Johnson tried to explain the use of the red suit, the invisibility effect and that he wouldn’t be seen for around half the film and this made Van Damme angrier. He believed he was hired for his martial arts and athletic skills, which he would be able to exhibit during the film.
Stuntman Peter Kent, who was Schwarzenegger’s double for many of his films, also remembers Van Damme on set.
“JCVD didn’t last long on this shoot. He was told about the rigors of the suit and the heat and the fact that there was a ‘rudimentary cooling system’ in it, but it proved too much. So did his constant complaining. After about two weeks, producer Joel Silver came to set and said, ‘there’s a plane ticket on your hotel bed. Get out of here.’”
In interviews, Van Damme tells the story that producer Joel Silver asked him to perform a jump in the full costume with the attached stilts. He refused, stating this would be very dangerous and could easily go wrong. He was replaced with another stunt man who performed the task at hand and allegedly became seriously hurt as a result. Apparently, this is the reason why Van Damme was fired from the shoot.
Various cast and crew members have disputed that story, and there have been various reasons stated as to why that version of the Hunter was never used. Director John McTiernan only saw the alien costume when it arrived on set for the first time and wasn’t impressed. “It looked like a guy in a lizard suit with the head of a duck,” according to Schwarzenegger.
When the studio saw the initial test footage, they complained the monster head looked too much like a rat’s head. Allegedly, due to the heat of the Mexican jungle Van Damme often passed out from the intense heat. He also didn’t want to wear the alien head piece and wanted to be able to show off his martial arts skills – to which he was told aliens don’t know kickboxing.
Whatever really happened, everyone realised that the costume wasn’t working, and production was shut down to figure out where to go next.
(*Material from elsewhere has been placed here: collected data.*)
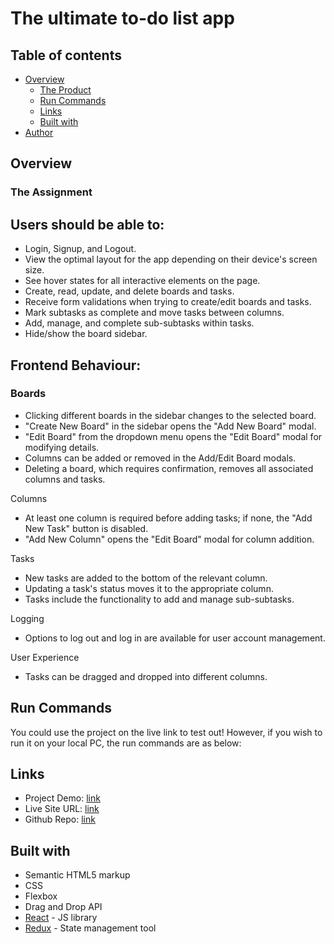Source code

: # The ultimate to-do list app


## Table of contents

- [Overview](#overview)
  - [The Product](#frontend-behaviour)
  - [Run Commands](#frontend-behaviour)
  - [Links](#links)
  - [Built with](#built-with)
- [Author](#author)

## Overview

### The Assignment

## Users should be able to:

- Login, Signup, and Logout.
- View the optimal layout for the app depending on their device's screen size.
- See hover states for all interactive elements on the page.
- Create, read, update, and delete boards and tasks.
- Receive form validations when trying to create/edit boards and tasks.
- Mark subtasks as complete and move tasks between columns.
- Add, manage, and complete sub-subtasks within tasks.
- Hide/show the board sidebar.

## Frontend Behaviour:

### Boards
- Clicking different boards in the sidebar changes to the selected board.
- "Create New Board" in the sidebar opens the "Add New Board" modal.
- "Edit Board" from the dropdown menu opens the "Edit Board" modal for modifying details.
- Columns can be added or removed in the Add/Edit Board modals.
- Deleting a board, which requires confirmation, removes all associated columns and tasks.

 Columns
- At least one column is required before adding tasks; if none, the "Add New Task" button is disabled.
- "Add New Column" opens the "Edit Board" modal for column addition.

 Tasks
- New tasks are added to the bottom of the relevant column.
- Updating a task's status moves it to the appropriate column.
- Tasks include the functionality to add and manage sub-subtasks.

 Logging
- Options to log out and log in are available for user account management.

 User Experience
- Tasks can be dragged and dropped into different columns.

## Run Commands
  You could use the project on the live link to test out! However, if you wish to run it on your local PC, the run commands are as below:
  

## Links

- Project Demo: [link]()
- Live Site URL: [link](https://kanban-task-management-app.netlify.app/)
- Github Repo: [link]()

## Built with

- Semantic HTML5 markup
- CSS
- Flexbox
- Drag and Drop API
- [React](https://reactjs.org/) - JS library
- [Redux](https://redux.js.org/) - State management tool

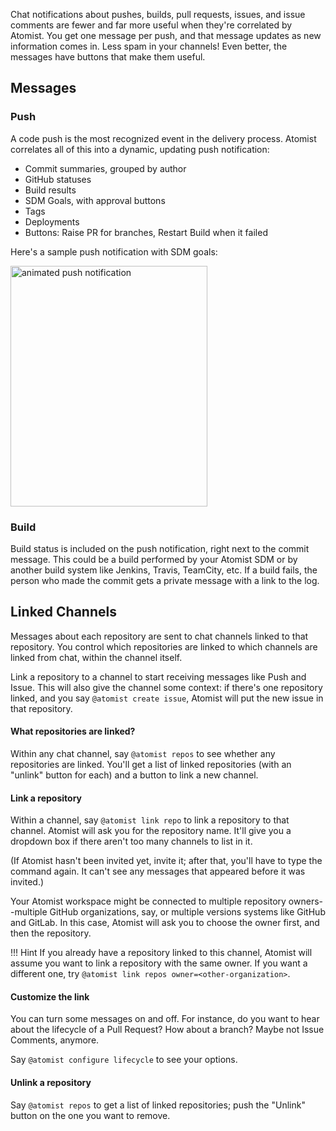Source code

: Chat notifications about pushes, builds, pull requests, issues, and issue comments are
fewer and far more useful when they're correlated by Atomist. You get one message per push, and 
that message updates as new information comes in. Less spam in your channels! Even better, 
the messages have buttons that make them useful.

## Messages

### Push 

A code push is the most recognized event in the delivery process.
Atomist correlates all of this into a dynamic, updating push notification:

*  Commit summaries, grouped by author
*  GitHub statuses
*  Build results
*  SDM Goals, with approval buttons
*  Tags
*  Deployments
*  Buttons: Raise PR for branches, Restart Build when it failed

Here's a sample push notification with SDM goals:

<img alt="animated push notification" src="../img/push-notification.gif" height="385" width="315" >

### Build

Build status is included on the push notification, right next to the commit message. This could be a build
performed by your Atomist SDM or by another build system like Jenkins, Travis, TeamCity, etc. 
If a build fails, the person who made the commit gets a private message with a link to the log.

<!-- TODO: Pull Request -->
<!-- TODO: Issue and Issue Comment -->

## Linked Channels

Messages about each repository are sent to chat channels linked to that repository.
You control which repositories are linked to which channels are linked from chat,
within the channel itself.

Link a repository to a channel to start receiving messages like Push and Issue.
This will also give the channel some context: if there's one repository linked, 
and you say `@atomist create issue`, 
Atomist will put the new issue in that repository.

#### What repositories are linked?

Within any chat channel, say `@atomist repos` to see whether any repositories are linked.
You'll get a list of linked repositories (with an "unlink" button for each) and a button
to link a new channel.

#### Link a repository

Within a channel, say `@atomist link repo` to link a repository to that channel.
Atomist will ask you for the repository name. It'll give you a dropdown box if there aren't too
many channels to list in it.

(If Atomist hasn't been invited yet, invite it; after that, you'll have to type the command again. It can't see
any messages that appeared before it was invited.)

Your Atomist workspace might be connected to multiple repository owners--multiple GitHub organizations, say,
or multiple versions systems like GitHub and GitLab. In this case, Atomist will ask you to choose the owner
first, and then the repository.

!!! Hint
    If you already have a repository linked to this channel, Atomist 
    will assume you want to link a repository with the same owner. If you want a different one, try `@atomist link repos owner=<other-organization>`.

#### Customize the link

You can turn some messages on and off. For instance, do you want to hear about the lifecycle of a Pull Request? 
How about a branch? Maybe not Issue Comments, anymore.

Say `@atomist configure lifecycle` to see your options.

#### Unlink a repository

Say `@atomist repos` to get a list of linked repositories; push the "Unlink" button on the one you want to remove.

<!-- TODO: Direct messages -->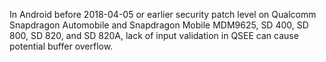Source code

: In Android before 2018-04-05 or earlier security patch level on Qualcomm Snapdragon Automobile and Snapdragon Mobile MDM9625, SD 400, SD 800, SD 820, and SD 820A, lack of input validation in QSEE can cause potential buffer overflow.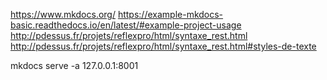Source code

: https://www.mkdocs.org/
https://example-mkdocs-basic.readthedocs.io/en/latest/#example-project-usage
http://pdessus.fr/projets/reflexpro/html/syntaxe_rest.html
http://pdessus.fr/projets/reflexpro/html/syntaxe_rest.html#styles-de-texte

mkdocs serve -a 127.0.0.1:8001

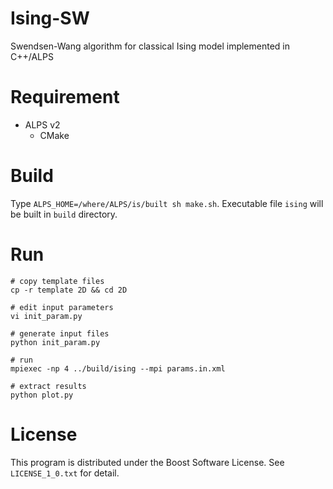 # Ising-SW
Swendsen-Wang algorithm for classical Ising model implemented in C++/ALPS

# Requirement
- ALPS v2
  - CMake

# Build
Type `ALPS_HOME=/where/ALPS/is/built sh make.sh`.
Executable file `ising` will be built in `build` directory.

# Run

    # copy template files
    cp -r template 2D && cd 2D
    
    # edit input parameters
    vi init_param.py
    
    # generate input files
    python init_param.py
    
    # run
    mpiexec -np 4 ../build/ising --mpi params.in.xml
    
    # extract results
    python plot.py


# License
This program is distributed under the Boost Software License.
See `LICENSE_1_0.txt` for detail.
Arnold recommended his friend Stan Winston and his creature workshop after working with him on films such as The Terminator.
Winston realised they needed not just an alien creature, but an actual character. He started sketching concepts for the alien inspired by an image of a Rastafarian warrior that hung in producer Joel Silver’s office.
At this time, the film Aliens had recently been released and Winston was on a flight to Japan for a promotional event along with the film’s director, James Cameron. Winston was still drawing ideas on the flight when Cameron enquired as to what he was doing. Winston explained the story of how he got the job and what he was designing. “You know, I’ve always wanted to see something with mandibles,” replied Cameron.
“Hmmm, that’s an interesting idea,” Winston replied and the iconic character of the Predator was born, designed and created in an intense six-week period. To make the Predator even more imposing, he was played by the seven foot two-inch frame of Kevin Peter Hall.
Predator wasn’t a critical success, but the audience’s response was stronger and as we know, this kicked off a series of films, spin-offs and merchandise.
If the original suit inhabited by the muscles from Brussels had been completed, I don’t think you’d be reading about the film 35 years later.